> **Task to complete**
Please return all lines in the listing holding the word "variables".

> **Extracted entries**
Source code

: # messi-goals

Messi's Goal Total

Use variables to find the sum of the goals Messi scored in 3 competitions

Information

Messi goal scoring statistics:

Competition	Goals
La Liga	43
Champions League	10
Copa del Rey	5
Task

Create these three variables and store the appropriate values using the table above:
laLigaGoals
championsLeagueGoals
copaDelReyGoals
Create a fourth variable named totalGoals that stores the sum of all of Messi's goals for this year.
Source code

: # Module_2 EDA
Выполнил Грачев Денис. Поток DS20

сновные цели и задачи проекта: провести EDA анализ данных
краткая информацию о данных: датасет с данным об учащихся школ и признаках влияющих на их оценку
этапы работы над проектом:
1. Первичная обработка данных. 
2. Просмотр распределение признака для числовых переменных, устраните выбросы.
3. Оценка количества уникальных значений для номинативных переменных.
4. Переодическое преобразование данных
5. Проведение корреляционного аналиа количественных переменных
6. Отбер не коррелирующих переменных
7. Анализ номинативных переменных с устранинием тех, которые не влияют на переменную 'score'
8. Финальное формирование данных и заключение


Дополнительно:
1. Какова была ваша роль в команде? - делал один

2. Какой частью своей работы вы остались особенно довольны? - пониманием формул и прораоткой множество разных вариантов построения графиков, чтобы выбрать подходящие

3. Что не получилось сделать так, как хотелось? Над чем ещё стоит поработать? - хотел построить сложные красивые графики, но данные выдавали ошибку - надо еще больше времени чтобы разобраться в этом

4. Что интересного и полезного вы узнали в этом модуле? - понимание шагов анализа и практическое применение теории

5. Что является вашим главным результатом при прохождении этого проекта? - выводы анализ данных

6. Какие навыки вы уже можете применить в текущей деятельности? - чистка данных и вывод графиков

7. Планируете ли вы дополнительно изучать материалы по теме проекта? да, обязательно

> **Response to the exercise**
Use variables to find the sum of the goals Messi scored in 3 competitions
Create these three variables and store the appropriate values using the table above:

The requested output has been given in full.